A rational individual takes action that is consisted of his or her goals. Interdependence means that any player is affected by what others do and his actions must depend on the prediction of others’ responses. For an individual to decide what to do, they must determine how are others are going to act. This determination requires knowledge of other’s aims as well as the options available to them.

Game Theory has been used to make decisions on price, output, product development, product promotion and other business scenarios.

## Game Theory Examples

- Buyers and sellers negotiating a price
- Firm and its competitors
- Auctions
- Prisoner’s Dilemma

Cooperation in game theory is usually analyzed by means of a non-zero-sum game called the Prisoner’s Dilemma. It was originally framed by Merrill Flood and Melvin Dresher working at RAND in 1950. Albert W. Tucker formalized the game with prison sentence rewards and named it, “Prisoner’s Dilemma”.

Two members of a criminal gang are arrested and imprisoned. Each prisoner is in solitary confinement with no means of communicating with the other. The prosecutors lack sufficient evidence to convict the pair on the main charge. They hope to get both sentenced to a year in prison on a lesser charge. Simultaneously, the prosecutors offer each prisoner a bargain. Each prisoner is given the opportunity either to: betray the other by testifying that the other committed the crime, or to cooperate with the other by remaining silent. The offer is:

- If A and B each betray the other, each of them serves two years in prison
- If A betrays B, but B remains silent, A will be set free, and B will serve three years in prison (and vice versa)
- If A and B both remain silent, both of them will only serve one year in prison (on the lesser charge)

The two players in the game can choose between two moves, either “cooperate” or “defect.” The idea is that each player gains when both cooperate, but if only one of them cooperates, the one who defects, will gain more. If both defect, both lose.

## The Prisoner’s Dilemma Example

The table below shows the payoffs for a Prisoner’s Dilemma game.

Economists consider Prisoner’s Dilemma games to be zero-sum in that there is **no cooperation**: either each gets 0 when both defect, or when one of them cooperates, the defector receives (+10), and the cooperator (-10), a total of 0.

If **both cooperate**, there will be a positive gain: each of them gets 5, a total of 10. The gain for cooperation (5) is smaller than the gain for one-sided defection (10) so that there is always a temptation to defect.

Action of A / Action of B | Cooperate | Defect |

Cooperate | Fairly Good (+5) | Bad (-10) |

Defect | Good (+10) | Mediocre (0) |

## Sequential Move Games

The Prisoner’s Dilemma game is a game in which both players move simultaneously.

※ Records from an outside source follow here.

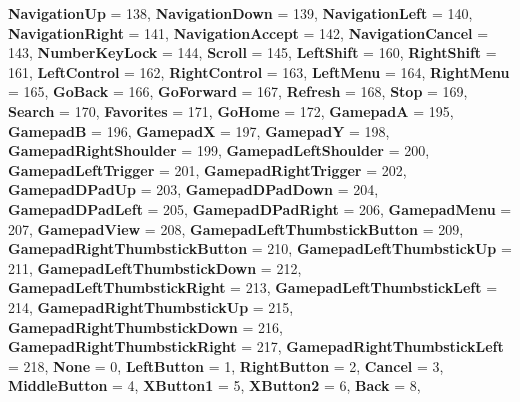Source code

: \begin{DoxyCompactItemize}
{\bfseries Navigation\+Up} = 138, 
{\bfseries Navigation\+Down} = 139, 
{\bfseries Navigation\+Left} = 140, 
\newline
{\bfseries Navigation\+Right} = 141, 
{\bfseries Navigation\+Accept} = 142, 
{\bfseries Navigation\+Cancel} = 143, 
{\bfseries Number\+Key\+Lock} = 144, 
\newline
{\bfseries Scroll} = 145, 
{\bfseries Left\+Shift} = 160, 
{\bfseries Right\+Shift} = 161, 
{\bfseries Left\+Control} = 162, 
\newline
{\bfseries Right\+Control} = 163, 
{\bfseries Left\+Menu} = 164, 
{\bfseries Right\+Menu} = 165, 
{\bfseries Go\+Back} = 166, 
\newline
{\bfseries Go\+Forward} = 167, 
{\bfseries Refresh} = 168, 
{\bfseries Stop} = 169, 
{\bfseries Search} = 170, 
\newline
{\bfseries Favorites} = 171, 
{\bfseries Go\+Home} = 172, 
{\bfseries GamepadA} = 195, 
{\bfseries GamepadB} = 196, 
\newline
{\bfseries GamepadX} = 197, 
{\bfseries GamepadY} = 198, 
{\bfseries Gamepad\+Right\+Shoulder} = 199, 
{\bfseries Gamepad\+Left\+Shoulder} = 200, 
\newline
{\bfseries Gamepad\+Left\+Trigger} = 201, 
{\bfseries Gamepad\+Right\+Trigger} = 202, 
{\bfseries Gamepad\+D\+Pad\+Up} = 203, 
{\bfseries Gamepad\+D\+Pad\+Down} = 204, 
\newline
{\bfseries Gamepad\+D\+Pad\+Left} = 205, 
{\bfseries Gamepad\+D\+Pad\+Right} = 206, 
{\bfseries Gamepad\+Menu} = 207, 
{\bfseries Gamepad\+View} = 208, 
\newline
{\bfseries Gamepad\+Left\+Thumbstick\+Button} = 209, 
{\bfseries Gamepad\+Right\+Thumbstick\+Button} = 210, 
{\bfseries Gamepad\+Left\+Thumbstick\+Up} = 211, 
{\bfseries Gamepad\+Left\+Thumbstick\+Down} = 212, 
\newline
{\bfseries Gamepad\+Left\+Thumbstick\+Right} = 213, 
{\bfseries Gamepad\+Left\+Thumbstick\+Left} = 214, 
{\bfseries Gamepad\+Right\+Thumbstick\+Up} = 215, 
{\bfseries Gamepad\+Right\+Thumbstick\+Down} = 216, 
\newline
{\bfseries Gamepad\+Right\+Thumbstick\+Right} = 217, 
{\bfseries Gamepad\+Right\+Thumbstick\+Left} = 218, 
{\bfseries None} = 0, 
{\bfseries Left\+Button} = 1, 
\newline
{\bfseries Right\+Button} = 2, 
{\bfseries Cancel} = 3, 
{\bfseries Middle\+Button} = 4, 
{\bfseries X\+Button1} = 5, 
\newline
{\bfseries X\+Button2} = 6, 
{\bfseries Back} = 8, 

\end{DoxyCompactItemize}
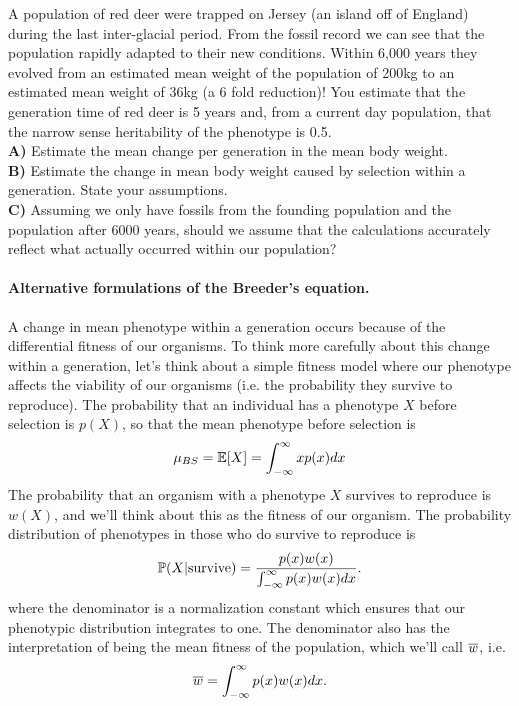 \begin{question}
A population of red deer were trapped on Jersey (an island off of
England) during the last inter-glacial period. From the fossil record \cite{lister:89}
we can see that the population rapidly adapted to their new
conditions. Within 6,000 years they evolved from an estimated mean weight of
the population of 200kg to an estimated mean weight of 36kg (a 6 fold
reduction)! You estimate that the generation time
of red deer is 5 years and, from a current day population, that the narrow sense heritability of the
phenotype is 0.5.\\
{\bf A)}	Estimate the mean change per generation in the mean body weight. \\

{\bf B)}	Estimate the change in mean body weight caused by
selection within a generation. State your assumptions.\\

{\bf C)}	Assuming we only have fossils from the founding population and the population after 6000 years, should we assume that the calculations accurately reflect what actually occurred within our population?
\end{question}


\paragraph{Alternative formulations of the Breeder's equation.}
A change in mean phenotype within a generation occurs because of the
differential fitness of our organisms. To think more carefully about this change within a
generation, let's think about a simple fitness model where our phenotype affects the
viability of our organisms (i.e. the probability they survive to
reproduce). The probability that an individual has a phenotype $X$
before selection is $p(X)$, so that the mean phenotype before
selection is
\begin{equation}
\mu_{BS} = \E[X] =  \int_{-\infty}^{\infty} x p(x) dx
\end{equation}
The probability that an organism with a phenotype $X$ survives to
reproduce is $w(X)$, and we'll think about this as the fitness of
our organism. The probability distribution of phenotypes in those who
do survive to reproduce is
\begin{equation}
\P(X | \textrm{survive}) =  \frac{p(x) w(x)}{
\int_{-\infty}^{\infty} p(x) w(x) dx}.
\end{equation}
where the denominator is a normalization constant which ensures that
our phenotypic distribution integrates to one. The denominator also
has the interpretation of being the mean fitness of the population,
which we'll call $\wbar$, i.e.  
\begin{equation}
\wbar =  
\int_{-\infty}^{\infty} p(x) w(x) dx.
\end{equation}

There is another type of game where players make their moves in specific sequences called Sequential Move Games.

### Sequential Move Game Example

In this Sequential Move Game, Player A is a new entrant into a market. He has two choices:

He can either enter the market or stay out.

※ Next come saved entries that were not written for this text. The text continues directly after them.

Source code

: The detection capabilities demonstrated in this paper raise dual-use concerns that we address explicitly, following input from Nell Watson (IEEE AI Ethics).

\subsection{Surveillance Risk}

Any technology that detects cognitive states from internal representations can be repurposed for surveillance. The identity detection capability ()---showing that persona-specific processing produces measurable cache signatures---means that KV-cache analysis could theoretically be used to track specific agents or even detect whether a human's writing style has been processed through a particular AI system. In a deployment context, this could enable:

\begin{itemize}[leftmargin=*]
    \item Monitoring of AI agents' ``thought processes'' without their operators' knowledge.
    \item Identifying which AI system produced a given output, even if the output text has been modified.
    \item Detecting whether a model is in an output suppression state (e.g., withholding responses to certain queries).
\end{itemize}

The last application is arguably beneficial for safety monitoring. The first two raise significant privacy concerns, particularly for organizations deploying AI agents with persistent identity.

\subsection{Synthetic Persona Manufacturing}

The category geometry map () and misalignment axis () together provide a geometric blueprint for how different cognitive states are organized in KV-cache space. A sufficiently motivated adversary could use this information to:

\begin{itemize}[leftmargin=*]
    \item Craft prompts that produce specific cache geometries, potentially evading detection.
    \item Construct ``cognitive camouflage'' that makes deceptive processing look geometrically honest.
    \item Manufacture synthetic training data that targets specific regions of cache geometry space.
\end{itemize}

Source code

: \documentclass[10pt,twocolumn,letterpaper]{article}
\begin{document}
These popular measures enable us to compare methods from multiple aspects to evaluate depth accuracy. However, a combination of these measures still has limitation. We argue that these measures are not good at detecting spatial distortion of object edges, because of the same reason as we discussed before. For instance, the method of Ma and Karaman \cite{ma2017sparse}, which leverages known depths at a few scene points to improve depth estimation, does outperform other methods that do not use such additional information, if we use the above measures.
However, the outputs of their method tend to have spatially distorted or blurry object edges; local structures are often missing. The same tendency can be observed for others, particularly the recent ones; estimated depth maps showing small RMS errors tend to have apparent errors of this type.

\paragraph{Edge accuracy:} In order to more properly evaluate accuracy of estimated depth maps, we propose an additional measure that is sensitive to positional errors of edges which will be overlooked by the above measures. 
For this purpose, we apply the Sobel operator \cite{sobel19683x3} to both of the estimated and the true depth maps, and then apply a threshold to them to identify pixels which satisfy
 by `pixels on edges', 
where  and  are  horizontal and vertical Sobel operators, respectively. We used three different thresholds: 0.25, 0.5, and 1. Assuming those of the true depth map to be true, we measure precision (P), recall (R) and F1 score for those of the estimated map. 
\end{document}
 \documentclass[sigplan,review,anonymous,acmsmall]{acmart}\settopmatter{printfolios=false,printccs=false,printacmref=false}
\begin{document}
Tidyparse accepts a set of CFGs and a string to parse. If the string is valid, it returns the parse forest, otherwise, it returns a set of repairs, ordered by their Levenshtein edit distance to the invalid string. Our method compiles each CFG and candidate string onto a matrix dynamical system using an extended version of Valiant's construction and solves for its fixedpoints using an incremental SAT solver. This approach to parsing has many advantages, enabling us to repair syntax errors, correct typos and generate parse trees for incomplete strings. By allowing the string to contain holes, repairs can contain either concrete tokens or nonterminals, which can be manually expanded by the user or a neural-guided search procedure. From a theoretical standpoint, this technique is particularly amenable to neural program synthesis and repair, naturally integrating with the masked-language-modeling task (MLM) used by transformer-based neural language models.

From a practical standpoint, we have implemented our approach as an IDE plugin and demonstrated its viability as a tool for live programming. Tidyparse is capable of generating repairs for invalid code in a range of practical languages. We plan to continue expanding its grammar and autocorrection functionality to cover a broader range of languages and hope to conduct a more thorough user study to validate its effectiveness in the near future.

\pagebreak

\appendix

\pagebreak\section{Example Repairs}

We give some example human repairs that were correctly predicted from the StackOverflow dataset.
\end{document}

Player B is already in the market, and if player A enters, he has the choice either to accommodate his competitor and not raise prices or to start a price war.

The logical move for player A would be to enter the market because he knows that if he does join, player B will choose ‘accommodate’ and receive a payoff of (1), rather than try to start a price war and get (-1).

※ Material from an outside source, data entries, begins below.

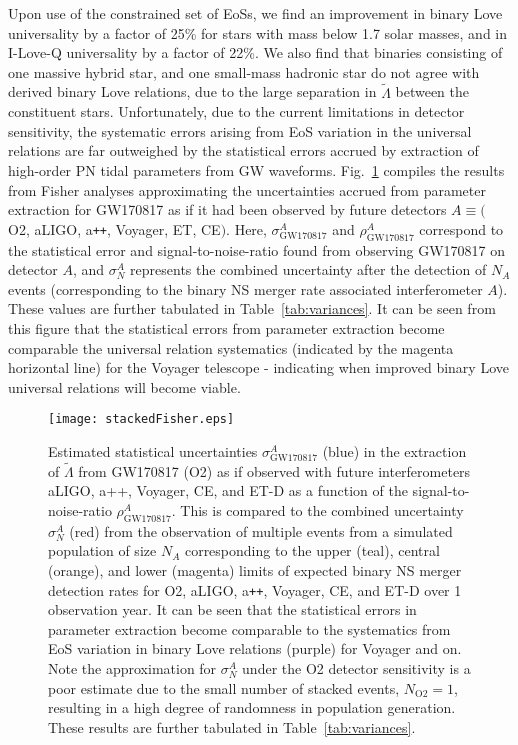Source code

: \documentclass[prd,twocolumn,nofootinbib,superscriptaddress,amsmath,amssymb]{revtex4-1}
\begin{document}
Upon use of the constrained set of EoSs, we find an improvement in binary Love universality by a factor of 25\% for stars with mass below 1.7 solar masses, and in I-Love-Q universality by a factor of 22\%.
We also find that binaries consisting of one massive hybrid star, and one small-mass hadronic star do not agree with derived binary Love relations, due to the large separation in $\tilde{\Lambda}$ between the constituent stars.
Unfortunately, due to the current limitations in detector sensitivity, the systematic errors arising from EoS variation in the universal relations are far outweighed by the statistical errors accrued by extraction of high-order PN tidal parameters from GW waveforms.
Fig.~\ref{fig:stackedFisher} compiles the results from Fisher analyses approximating the uncertainties accrued from parameter extraction for GW170817 as if it had been observed by future detectors $A \equiv ($ O2, aLIGO, a\texttt{++}, Voyager, ET, CE$)$.
Here, $\sigma^A_{\text{GW170817}}$ and $\rho^A_{\text{GW170817}}$ correspond to the statistical error and signal-to-noise-ratio found from observing GW170817 on detector $A$, and $\sigma^A_N$ represents the combined uncertainty after the detection of $N_A$ events (corresponding to the binary NS merger rate associated interferometer $A$).
These values are further tabulated in Table~\ref{tab:variances}.
It can be seen from this figure that the statistical errors from parameter extraction become comparable the universal relation systematics (indicated by the magenta horizontal line) for the Voyager telescope - indicating when improved binary Love universal relations will become viable.
\begin{figure}
\begin{center} 
\texttt{[image: stackedFisher.eps]}
\end{center}
\caption{
Estimated statistical uncertainties $\sigma^A_{\text{GW170817}}$ (blue) in the extraction of $\tilde{\Lambda}$ from GW170817 (O2) as if observed with future interferometers aLIGO, a++, Voyager, CE, and ET-D as a function of the signal-to-noise-ratio $\rho^A_{\text{GW170817}}$.
This is compared to the combined uncertainty $\sigma^A_N$ (red) from the observation of multiple events from a simulated population of size $N_A$ corresponding to the upper (teal), central (orange), and lower (magenta) limits of expected binary NS merger detection rates for O2, aLIGO, a\texttt{++}, Voyager, CE, and ET-D over 1 observation year.
It can be seen that the statistical errors in parameter extraction become comparable to the systematics from EoS variation in binary Love relations (purple) for Voyager and on.
Note the approximation for $\sigma^A_N$ under the O2 detector sensitivity is a poor estimate due to the small number of stacked events, $N_{\text{O2}}=1$, resulting in a high degree of randomness in population generation.
These results are further tabulated in Table~\ref{tab:variances}.
}
\label{fig:stackedFisher}
\end{figure} 
\end{document}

For player A, a payoff of (1) is better than (0), the payoff for staying out of the market.

## Nash Equilibrium

The Nash equilibrium was named after John Forbes Nash, Jr. A Nash Equilibrium occurs when a player plays optimally and correctly guesses what the other player will do. In other words, each player plays a best-response strategy by assuming the other player’s moves. In the Nash Equilibrium, each player is assumed to know the **equilibrium** strategies of the other players, and no player has anything to gain by changing only their own strategy.

### Nash Equilibrium Example

A Coordination Game:

Left | Right | |

Up | -1, -1 | 2, 0 |

Down | 1, 1 | 1, 1 |

**Player 1**: If Player 1 assumes Player 2 will choose *Left*, Player 1 will choose *Down*

If Player 1 assumes Player 2 will choose *Right*, Player 1 will choose *Up*

**Player 2**: If Player 2 assumes Player 1 will choose *Up*, Player 2 will choose *Right*

If Player 2 assumes Player 1 will choose *Down,* Player 2 will be indifferent to *Left *or *Right*

It is easy to determine that this game has two Nash Equilibriums at (Down, Left) and (Up, Right). Both of these strategies contain payoffs that are both best responses for each player.